Bilhões de seres minúsculos fazem do organismo humano um gigantesco condomínio. Mesmo contra a vontade do proprietário, entram, ficam à vontade e fazem de conta que a casa é deles.

Por Da Redação Materia seguir SEGUIR Materia seguir SEGUINDO
Atualizado em 31 out 2016, 18h53 - Publicado em 31 ago 1999, 22h00

José Roberto Torero e Cecilia Lopes

O homem domina a Terra, certo? Errado. Diante dos mais de 6 bilhões de indivíduos espalhados em praticamente cada canto do mundo, é compreensível que se tenha essa impressão. Mas não é nada disso. Os microorganismos são os verdadeiros donos do planeta. Eles não só o controlam como também colonizam os seres humanos. Por dentro e por fora, da cabeça aos pés, seu corpo é um condomínio de bilhões de bichos. Na verdade, há mais micróbios do que células no organismo. Essa legião de invasores põe o sistema imunológico em permanente estado de guerra. Mas nem todos os inquilinos são detestáveis. Muitos são até suportáveis, pois não conseguem causar nenhuma doença grave, e, em alguns casos, amigáveis, pois fazem bem.
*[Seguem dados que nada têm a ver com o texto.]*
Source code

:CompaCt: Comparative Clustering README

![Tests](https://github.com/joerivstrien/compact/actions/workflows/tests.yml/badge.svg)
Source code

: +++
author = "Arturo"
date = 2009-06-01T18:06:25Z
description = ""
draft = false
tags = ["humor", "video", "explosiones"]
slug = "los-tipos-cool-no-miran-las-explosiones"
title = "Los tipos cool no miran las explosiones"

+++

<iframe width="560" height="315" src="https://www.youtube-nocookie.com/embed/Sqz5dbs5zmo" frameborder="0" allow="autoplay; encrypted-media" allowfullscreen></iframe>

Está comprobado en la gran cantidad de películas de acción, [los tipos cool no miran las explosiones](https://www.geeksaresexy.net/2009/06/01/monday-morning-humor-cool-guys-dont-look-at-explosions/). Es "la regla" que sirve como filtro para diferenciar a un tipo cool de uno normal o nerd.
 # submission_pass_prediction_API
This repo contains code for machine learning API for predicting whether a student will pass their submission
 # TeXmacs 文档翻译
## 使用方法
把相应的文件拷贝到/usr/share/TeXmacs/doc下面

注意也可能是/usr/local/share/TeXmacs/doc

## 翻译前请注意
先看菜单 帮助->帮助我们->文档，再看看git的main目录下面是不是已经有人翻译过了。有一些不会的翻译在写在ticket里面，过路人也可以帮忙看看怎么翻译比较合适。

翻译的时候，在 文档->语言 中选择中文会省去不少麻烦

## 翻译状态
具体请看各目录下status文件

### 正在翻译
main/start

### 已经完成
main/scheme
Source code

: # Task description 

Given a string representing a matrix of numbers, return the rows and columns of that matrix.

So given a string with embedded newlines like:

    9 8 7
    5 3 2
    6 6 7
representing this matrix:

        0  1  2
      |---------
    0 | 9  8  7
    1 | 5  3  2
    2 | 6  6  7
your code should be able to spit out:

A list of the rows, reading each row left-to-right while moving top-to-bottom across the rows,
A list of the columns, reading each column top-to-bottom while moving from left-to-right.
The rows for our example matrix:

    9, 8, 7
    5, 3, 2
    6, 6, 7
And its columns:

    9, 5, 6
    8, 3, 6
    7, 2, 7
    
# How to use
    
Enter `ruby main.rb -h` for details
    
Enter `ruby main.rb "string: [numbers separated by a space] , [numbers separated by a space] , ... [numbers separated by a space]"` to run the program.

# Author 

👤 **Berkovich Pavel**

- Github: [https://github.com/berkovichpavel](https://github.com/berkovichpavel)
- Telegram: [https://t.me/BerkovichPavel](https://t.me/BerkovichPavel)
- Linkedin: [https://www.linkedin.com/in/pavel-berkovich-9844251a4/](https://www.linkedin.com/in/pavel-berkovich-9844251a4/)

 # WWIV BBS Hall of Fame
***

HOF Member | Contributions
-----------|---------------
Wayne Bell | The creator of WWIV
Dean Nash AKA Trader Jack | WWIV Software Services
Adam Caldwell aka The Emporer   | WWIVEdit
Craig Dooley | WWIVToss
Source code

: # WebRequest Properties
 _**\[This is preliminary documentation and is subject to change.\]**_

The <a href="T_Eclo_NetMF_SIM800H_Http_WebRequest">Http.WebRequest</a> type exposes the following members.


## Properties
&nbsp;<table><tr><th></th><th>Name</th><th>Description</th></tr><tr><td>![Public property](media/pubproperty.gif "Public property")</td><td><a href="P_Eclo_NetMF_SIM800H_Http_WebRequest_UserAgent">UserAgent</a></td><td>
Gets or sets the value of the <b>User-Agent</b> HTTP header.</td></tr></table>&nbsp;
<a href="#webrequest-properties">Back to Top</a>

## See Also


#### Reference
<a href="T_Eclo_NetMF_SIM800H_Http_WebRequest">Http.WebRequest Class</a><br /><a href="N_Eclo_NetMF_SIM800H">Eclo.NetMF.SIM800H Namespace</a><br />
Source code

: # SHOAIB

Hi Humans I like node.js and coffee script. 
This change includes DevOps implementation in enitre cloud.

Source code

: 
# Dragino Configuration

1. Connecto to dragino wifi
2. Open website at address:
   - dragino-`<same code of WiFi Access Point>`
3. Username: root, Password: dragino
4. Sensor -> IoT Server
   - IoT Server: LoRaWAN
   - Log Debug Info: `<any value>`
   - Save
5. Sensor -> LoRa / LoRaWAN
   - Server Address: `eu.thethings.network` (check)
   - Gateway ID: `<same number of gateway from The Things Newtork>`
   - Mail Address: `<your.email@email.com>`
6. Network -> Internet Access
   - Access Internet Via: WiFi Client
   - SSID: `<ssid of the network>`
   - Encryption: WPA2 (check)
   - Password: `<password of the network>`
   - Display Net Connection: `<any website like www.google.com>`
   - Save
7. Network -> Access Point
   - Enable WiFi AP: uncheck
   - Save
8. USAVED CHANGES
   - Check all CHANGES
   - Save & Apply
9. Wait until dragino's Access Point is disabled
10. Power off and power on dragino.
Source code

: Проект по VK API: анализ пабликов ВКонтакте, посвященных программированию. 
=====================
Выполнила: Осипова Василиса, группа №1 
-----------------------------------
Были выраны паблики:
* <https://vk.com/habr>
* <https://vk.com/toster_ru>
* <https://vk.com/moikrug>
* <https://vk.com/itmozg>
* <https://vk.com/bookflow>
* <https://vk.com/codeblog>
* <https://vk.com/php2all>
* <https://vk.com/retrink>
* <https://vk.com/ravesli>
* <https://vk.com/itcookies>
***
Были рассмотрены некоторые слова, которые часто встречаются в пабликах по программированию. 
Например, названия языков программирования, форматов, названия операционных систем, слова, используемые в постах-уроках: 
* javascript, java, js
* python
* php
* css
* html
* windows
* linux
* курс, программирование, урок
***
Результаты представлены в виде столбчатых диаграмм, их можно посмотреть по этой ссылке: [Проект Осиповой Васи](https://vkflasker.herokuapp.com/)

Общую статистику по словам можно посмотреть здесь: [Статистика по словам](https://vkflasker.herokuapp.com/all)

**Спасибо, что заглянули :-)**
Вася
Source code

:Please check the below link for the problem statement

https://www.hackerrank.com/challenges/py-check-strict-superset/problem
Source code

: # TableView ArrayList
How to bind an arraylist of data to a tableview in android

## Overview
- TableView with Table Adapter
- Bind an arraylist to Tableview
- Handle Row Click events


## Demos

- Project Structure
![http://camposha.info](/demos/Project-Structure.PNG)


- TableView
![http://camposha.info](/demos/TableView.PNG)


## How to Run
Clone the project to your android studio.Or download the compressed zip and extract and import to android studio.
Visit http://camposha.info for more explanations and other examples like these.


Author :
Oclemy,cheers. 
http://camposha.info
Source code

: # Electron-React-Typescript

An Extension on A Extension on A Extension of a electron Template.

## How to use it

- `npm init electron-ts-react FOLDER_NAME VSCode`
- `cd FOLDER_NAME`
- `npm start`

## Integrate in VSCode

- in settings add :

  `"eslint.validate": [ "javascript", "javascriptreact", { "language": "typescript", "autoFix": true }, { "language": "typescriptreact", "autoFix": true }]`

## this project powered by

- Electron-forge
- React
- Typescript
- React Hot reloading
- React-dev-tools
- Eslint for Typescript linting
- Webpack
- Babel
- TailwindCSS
Só no aparelho digestivo, existem mais de 400 tipos de bactérias. Os bichos ocuparam o prédio tão discretamente que até parecem os donos da casa. Deixe a gente apresentá-los a você nestas páginas.

Algo mais

Os lactobacilos são as mais conhecidas bactérias entre as que ajudam o organismo. Moradoras naturais da boca, do estômago e do intestino, fazem bem porque produzem ácido lático. Deixam o ambiente tão ácido que impedem a proliferação de bactérias nocivas.

Moram de graça e ainda estragam tudo

É melhor não se iludir com os bichinhos quase bonzinhos que você viu na página anterior. “Há certos fatores, como remédios ou álcool, que desencadeiam a quebra do equilíbrio que transforma uma bactéria suportável em detestável”, explicou à SUPER Pedro Paulo Chieffi, professor de Parasitologia da Faculdade de Ciências Médicas da Santa Casa de São Paulo e de Medicina Preventiva da Universidade de São Paulo (USP).

Um bom exemplo disso é o Staphylococcus aureus. Ele parece até boa gente. Mora na fachada do edifício em todos os andares, aos bilhões. Passa o dia limpando a parede externa, a pele. Ajuda a deixá-la mais bonita, já que se alimenta das impurezas. Mas, se a resistência do corpo estiver em baixa e houver uma brecha, como um ferimento, ele se joga na corrente sanguínea. Multiplica-se tão rapidamente que, no caso de septicemia, uma infecção generalizada, pode até matar (veja SUPER ano 13, número 1, página 56).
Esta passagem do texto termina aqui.